On 05/27/2012 03:27 PM, Chris Kerr wrote:
Hi,
I'm working on RMCProfile ( http://www.rmcprofile.org ), trying to reduce the
run time (which is on the order of 3 CPU years for my datasets). I've done
some profiling and about 75% of the runtime is spent executing an operation of
the form y(p:q) += a * x(r:s) [where q-p == s-r] - i.e. DAXPY but on slices of
the original y and x arrays.
I've tried implementing this as a do loop and using Fortran array intrinsics -
the version using the do loop is significantly faster (the overall running time
of the program on a reduced problem set taking ~1 hour is 7% faster). Looking
at the generated assembly, the do loop uses
incq %rax
cmpq %rcx, %rax
jne .L5
to increment and check the loop counter, whereas the array intrinsic uses
movq %rdx, %rdi
leaq 1(%rdi), %rdx
cmpq %rdi, %r8
jge .L13
The same pattern can be reproduced using much simpler source files - I've
attached the fortran source and the assembly output.

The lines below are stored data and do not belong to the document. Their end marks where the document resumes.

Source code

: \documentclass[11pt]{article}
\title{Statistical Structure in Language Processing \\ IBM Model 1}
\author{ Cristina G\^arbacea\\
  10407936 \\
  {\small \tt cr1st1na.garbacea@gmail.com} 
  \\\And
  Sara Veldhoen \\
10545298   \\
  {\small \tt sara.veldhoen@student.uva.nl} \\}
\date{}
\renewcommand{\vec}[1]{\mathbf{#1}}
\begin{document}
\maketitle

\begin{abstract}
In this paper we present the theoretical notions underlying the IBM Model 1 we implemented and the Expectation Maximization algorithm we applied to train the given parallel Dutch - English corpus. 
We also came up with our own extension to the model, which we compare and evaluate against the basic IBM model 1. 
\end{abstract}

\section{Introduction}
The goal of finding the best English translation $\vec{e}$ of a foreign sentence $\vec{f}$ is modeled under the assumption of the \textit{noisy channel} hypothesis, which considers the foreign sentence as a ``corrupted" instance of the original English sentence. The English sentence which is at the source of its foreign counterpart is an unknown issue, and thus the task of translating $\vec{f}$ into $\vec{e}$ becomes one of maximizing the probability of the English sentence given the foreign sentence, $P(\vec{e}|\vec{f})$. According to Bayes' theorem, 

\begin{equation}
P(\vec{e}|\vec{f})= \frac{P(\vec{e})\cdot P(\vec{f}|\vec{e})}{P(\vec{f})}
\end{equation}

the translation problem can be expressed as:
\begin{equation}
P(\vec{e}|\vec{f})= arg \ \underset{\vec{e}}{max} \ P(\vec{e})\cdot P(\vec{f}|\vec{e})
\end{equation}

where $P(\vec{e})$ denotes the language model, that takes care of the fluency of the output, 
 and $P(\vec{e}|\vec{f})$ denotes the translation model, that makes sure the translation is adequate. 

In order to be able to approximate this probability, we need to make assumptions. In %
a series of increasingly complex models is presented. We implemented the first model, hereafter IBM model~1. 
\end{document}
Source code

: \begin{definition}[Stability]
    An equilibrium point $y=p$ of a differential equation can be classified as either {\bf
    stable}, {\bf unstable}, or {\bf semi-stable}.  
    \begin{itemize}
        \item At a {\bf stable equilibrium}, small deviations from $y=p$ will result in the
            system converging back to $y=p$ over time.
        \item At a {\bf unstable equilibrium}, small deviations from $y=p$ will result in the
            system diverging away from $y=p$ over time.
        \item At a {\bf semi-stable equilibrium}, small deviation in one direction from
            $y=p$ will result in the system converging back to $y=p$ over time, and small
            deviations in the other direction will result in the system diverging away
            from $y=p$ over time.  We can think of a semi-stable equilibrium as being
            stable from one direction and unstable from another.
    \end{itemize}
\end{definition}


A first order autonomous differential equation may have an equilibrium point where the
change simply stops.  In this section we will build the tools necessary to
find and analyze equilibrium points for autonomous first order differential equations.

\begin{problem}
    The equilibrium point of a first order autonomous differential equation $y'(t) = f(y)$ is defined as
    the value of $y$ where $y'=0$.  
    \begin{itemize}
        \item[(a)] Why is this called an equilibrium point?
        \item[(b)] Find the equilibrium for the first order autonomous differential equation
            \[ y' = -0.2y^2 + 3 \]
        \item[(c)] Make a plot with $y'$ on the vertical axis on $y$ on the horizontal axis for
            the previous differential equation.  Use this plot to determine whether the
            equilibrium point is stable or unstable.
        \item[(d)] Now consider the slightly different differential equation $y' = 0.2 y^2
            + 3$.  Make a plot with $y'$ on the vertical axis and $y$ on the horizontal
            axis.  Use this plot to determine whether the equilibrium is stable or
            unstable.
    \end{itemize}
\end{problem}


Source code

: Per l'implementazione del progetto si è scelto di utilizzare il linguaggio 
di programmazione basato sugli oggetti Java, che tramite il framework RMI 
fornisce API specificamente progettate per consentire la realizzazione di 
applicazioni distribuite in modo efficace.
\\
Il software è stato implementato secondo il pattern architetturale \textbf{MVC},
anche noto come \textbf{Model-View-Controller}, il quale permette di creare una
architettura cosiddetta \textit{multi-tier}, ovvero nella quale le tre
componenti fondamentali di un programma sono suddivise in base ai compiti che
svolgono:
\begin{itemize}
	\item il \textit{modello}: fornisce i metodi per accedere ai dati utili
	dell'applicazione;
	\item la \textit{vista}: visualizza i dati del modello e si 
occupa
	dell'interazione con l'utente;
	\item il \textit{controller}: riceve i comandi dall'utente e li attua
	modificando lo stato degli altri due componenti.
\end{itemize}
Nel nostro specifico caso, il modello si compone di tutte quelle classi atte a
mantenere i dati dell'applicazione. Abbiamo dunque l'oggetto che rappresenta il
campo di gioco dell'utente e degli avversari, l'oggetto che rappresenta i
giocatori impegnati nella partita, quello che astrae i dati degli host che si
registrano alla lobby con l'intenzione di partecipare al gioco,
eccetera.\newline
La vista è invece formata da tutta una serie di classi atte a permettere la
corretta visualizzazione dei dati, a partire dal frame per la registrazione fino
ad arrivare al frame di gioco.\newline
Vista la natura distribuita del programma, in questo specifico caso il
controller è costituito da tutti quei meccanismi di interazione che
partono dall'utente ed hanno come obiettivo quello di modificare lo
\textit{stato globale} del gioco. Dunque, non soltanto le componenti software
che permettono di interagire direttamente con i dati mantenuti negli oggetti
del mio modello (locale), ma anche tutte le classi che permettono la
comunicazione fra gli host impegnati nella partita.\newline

NB as far as I can tell, none of the above rax, rdx or rdi play any part in
their respective calculations, they function purely as counters.
I have two questions about the above behaviour:
1) Why does the array intrinsic method use an extra instruction compared to
the do loop? Is there any way of stopping this?
2) Is there any way of getting these loops to use SIMD instructions such as
vfmaddpd? Currently even when -march=native is switched on, the loop only uses
the scalar instruction vfmaddsd. I'd rather not have to hand-code an unrolled
loop, especially as I'm more used to C and Python so there would probably be
off-by-one errors all over the place on my first ten tries.
Thanks in advance,
Chris Kerr
Department of Chemistry
University of Cambridge
Compilers appear to be concerned about data overlaps for these module
subroutines. ifort generates the same vectorized code body (unrolled by
4 plus vectorization) in each case, but with a scalar copy of the
arrays, which may cut sharply the advantage of vectorization.
gfortran -ftree-vectorizer-verbose complains about storage layout:
Analyzing loop at ck.f90:12
12: not vectorized: data dependence conflict prevents gather/strided
loadD.2022_26 = *y.0_6[D.2019_25];
One would expect ready vectorization of these examples in the usual
context (not using modules). Without alignment specifications, avx-128
code generation is likely.
--
Tim Prince